Data to examine —

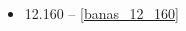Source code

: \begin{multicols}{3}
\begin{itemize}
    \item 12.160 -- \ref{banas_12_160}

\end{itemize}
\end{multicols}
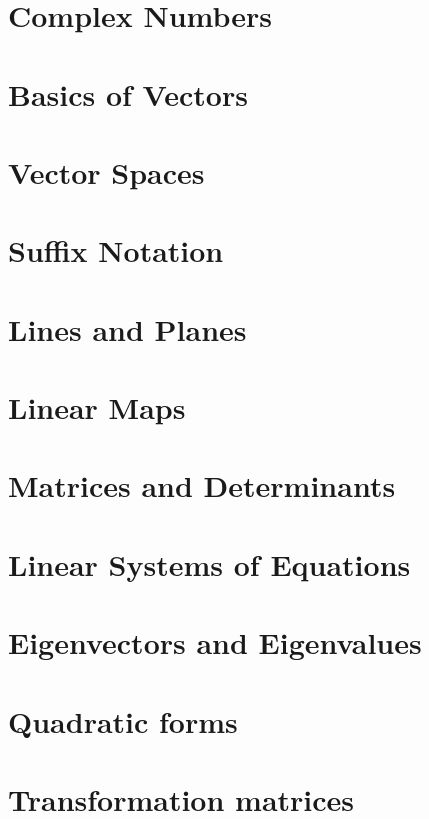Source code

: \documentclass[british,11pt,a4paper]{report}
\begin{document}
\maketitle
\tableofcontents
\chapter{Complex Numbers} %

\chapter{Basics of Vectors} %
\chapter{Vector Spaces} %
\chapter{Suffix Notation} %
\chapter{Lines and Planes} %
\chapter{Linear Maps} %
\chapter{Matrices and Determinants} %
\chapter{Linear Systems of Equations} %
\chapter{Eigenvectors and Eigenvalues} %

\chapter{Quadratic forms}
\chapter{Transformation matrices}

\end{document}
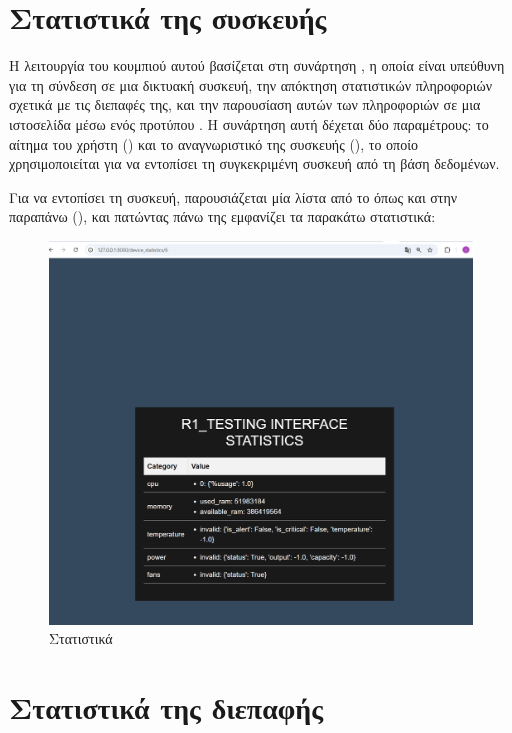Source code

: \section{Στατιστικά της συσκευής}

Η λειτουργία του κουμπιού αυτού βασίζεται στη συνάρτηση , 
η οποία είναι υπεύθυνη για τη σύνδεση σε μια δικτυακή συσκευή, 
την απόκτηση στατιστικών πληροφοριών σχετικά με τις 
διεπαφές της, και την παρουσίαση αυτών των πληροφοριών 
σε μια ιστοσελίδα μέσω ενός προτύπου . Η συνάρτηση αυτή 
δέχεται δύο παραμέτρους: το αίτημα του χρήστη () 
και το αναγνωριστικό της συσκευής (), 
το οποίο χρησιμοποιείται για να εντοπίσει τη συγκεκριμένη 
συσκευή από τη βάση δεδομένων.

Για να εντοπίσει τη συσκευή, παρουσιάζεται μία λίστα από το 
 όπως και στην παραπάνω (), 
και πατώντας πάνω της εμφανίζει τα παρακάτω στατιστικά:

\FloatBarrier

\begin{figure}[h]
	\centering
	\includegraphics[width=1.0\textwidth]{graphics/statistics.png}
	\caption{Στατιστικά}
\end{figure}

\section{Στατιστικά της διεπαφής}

Work task — Word for word, give the data above again, without any images.

Exercise output —
Source code

: \begin{multicols}{3}
\begin{itemize}
    \item 12.160 -- \ref{banas_12_160}

\end{itemize}
\end{multicols}
Source code

: \documentclass[british,11pt,a4paper]{report}
\begin{document}
\maketitle
\tableofcontents
\chapter{Complex Numbers} %

\chapter{Basics of Vectors} %
\chapter{Vector Spaces} %
\chapter{Suffix Notation} %
\chapter{Lines and Planes} %
\chapter{Linear Maps} %
\chapter{Matrices and Determinants} %
\chapter{Linear Systems of Equations} %
\chapter{Eigenvectors and Eigenvalues} %

\chapter{Quadratic forms}
\chapter{Transformation matrices}

\end{document}
Source code

: \section{Στατιστικά της συσκευής}

Η λειτουργία του κουμπιού αυτού βασίζεται στη συνάρτηση , 
η οποία είναι υπεύθυνη για τη σύνδεση σε μια δικτυακή συσκευή, 
την απόκτηση στατιστικών πληροφοριών σχετικά με τις 
διεπαφές της, και την παρουσίαση αυτών των πληροφοριών 
σε μια ιστοσελίδα μέσω ενός προτύπου . Η συνάρτηση αυτή 
δέχεται δύο παραμέτρους: το αίτημα του χρήστη () 
και το αναγνωριστικό της συσκευής (), 
το οποίο χρησιμοποιείται για να εντοπίσει τη συγκεκριμένη 
συσκευή από τη βάση δεδομένων.

Για να εντοπίσει τη συσκευή, παρουσιάζεται μία λίστα από το 
 όπως και στην παραπάνω (), 
και πατώντας πάνω της εμφανίζει τα παρακάτω στατιστικά:

\FloatBarrier

\begin{figure}[h]
	\centering
	\includegraphics[width=1.0\textwidth]{graphics/statistics.png}
	\caption{Στατιστικά}
\end{figure}

\section{Στατιστικά της διεπαφής}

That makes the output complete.